Le megalopoli ricoperte di schermi, gli ideogrammi orientali, i grattacieli con il lusso ai piani alti e la feccia al livello del terreno, la tecnologia invadente, le variopinte bande di balordi. Cibernetica, biotica, anarchia. Tutto ciò che è ambientazione in questa pellicola ricalca i classici.
Capite anche voi che 2021, 2050, 2178, non sarebbe cambiato poi molto ai fini della storia.

Johnny Mnemonic è un fumettone che se fosse uscito qualche anno prima avrebbe avuto i riferimenti estetici giusti, mentre se fosse apparso qualche anno dopo forse avrebbe azzeccato l'impostazione narrativa.
La trama è un giocattolo popolato da attori che si divertono come matti in ruoli fuori scala, ma priva di personaggi da ricordare. In sostanza c'è questo medicorriere che si impianta in testa dei dati sensibili che deve trasportare da una parte all'altra del mondo. Viene contrastato dall'immancabile multinazionale del farmaco, la quale si appoggia alla solita yakuza per ottenere il prezioso malloppo digitale. Chiaramente l'eroe trova l'aiuto e l'amore in mezzo ai ribelli strambi che vivono tra gli scarti. Tutto regolare, tranne l'assenza totale di ironia, che in un prodotto del genere è spesso il lubrificante capace di far muovere gli ingranaggi senza troppi imbarazzi.
Certo, sempre se escludiamo Lundgren. Lui proprio la prende come uno scherzo e si vede. Meno male tra l'altro, perché il suo predicatore fuori di testa messo giù con troppa convinzione sarebbe stato decisamente duro da mandare giù.
Tirata all'essenziale, la storia di Johnny Mnemonic è un inseguimento di due ore con Keanu Reeves aiutato da Dina Meyer che scappa da Takeshi Kitano (cosa che, ve lo dico, farei anche io).
Non fosse che tutta la sovrastruttura tecnologica e i lunghi dialoghi in computerese mandano tutto a spasso, complicando inutilmente una vicenda che a tratti appare incomprensibile.
Ovviamente, per rimediare al caos, gli autori sono costretti a ricorrere agli spiegoni, che però non fanno altro che aumentare la confusione.
Tra innesti, megabyte e fantomatiche cure per misteriose malattie, tutta la fluidità di una trama semplice e adrenalinica si perde irrimediabilmente in un buco nero alimentato dai cavi bus.

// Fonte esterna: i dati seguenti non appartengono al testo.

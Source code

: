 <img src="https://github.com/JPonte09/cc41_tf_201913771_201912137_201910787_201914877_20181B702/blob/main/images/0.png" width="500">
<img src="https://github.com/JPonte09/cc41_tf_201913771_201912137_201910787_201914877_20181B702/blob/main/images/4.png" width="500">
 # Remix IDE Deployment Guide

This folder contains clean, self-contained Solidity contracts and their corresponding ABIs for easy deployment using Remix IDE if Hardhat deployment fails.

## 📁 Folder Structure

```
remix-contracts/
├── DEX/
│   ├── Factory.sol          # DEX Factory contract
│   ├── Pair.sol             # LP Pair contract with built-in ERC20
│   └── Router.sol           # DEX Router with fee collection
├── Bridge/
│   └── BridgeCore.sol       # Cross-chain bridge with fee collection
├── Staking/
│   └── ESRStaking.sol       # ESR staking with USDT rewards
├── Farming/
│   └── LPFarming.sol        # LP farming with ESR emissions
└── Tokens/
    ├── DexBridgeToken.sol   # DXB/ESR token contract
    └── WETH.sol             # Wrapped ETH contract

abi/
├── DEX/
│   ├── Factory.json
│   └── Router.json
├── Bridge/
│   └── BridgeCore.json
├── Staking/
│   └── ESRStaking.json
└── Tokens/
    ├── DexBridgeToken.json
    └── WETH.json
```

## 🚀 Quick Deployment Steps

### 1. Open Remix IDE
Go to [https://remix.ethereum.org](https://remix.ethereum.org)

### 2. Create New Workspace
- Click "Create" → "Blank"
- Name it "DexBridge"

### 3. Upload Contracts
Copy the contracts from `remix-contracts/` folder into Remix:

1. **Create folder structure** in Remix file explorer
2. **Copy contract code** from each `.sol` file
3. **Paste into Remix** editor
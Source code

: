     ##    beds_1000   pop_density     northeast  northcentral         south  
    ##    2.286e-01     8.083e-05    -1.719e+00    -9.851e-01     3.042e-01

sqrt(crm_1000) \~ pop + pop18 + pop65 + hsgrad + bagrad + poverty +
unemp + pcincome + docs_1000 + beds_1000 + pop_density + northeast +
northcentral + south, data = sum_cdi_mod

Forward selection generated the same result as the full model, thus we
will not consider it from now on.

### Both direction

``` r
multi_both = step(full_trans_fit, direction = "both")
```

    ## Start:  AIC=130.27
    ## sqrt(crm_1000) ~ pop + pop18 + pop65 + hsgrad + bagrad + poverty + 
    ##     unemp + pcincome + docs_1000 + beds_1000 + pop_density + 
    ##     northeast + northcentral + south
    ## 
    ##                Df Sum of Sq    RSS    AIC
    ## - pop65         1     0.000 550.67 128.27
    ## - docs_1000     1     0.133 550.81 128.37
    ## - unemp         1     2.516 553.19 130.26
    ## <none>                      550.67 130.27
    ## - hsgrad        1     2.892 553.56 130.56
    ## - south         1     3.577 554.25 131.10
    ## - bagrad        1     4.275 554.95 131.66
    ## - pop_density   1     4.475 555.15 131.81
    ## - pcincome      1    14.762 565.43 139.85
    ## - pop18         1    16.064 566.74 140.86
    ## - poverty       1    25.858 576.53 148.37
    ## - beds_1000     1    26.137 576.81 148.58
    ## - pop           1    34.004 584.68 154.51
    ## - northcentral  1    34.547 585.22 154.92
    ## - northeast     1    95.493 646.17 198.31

Forse se uscisse oggi, complice la lunghezza a volte esasperante delle pellicole moderne, Johnny Mnemonic avrebbe un impatto diverso. Un po' più di tempo per descrivere il contesto magari toglierebbe quella sensazione di fretta che spesso avvolge la visione.
Ai suoi tempi invece l'accoglienza fu un mezzo disastro. Guardandolo a distanza di quasi trent'anni si capisce il perché.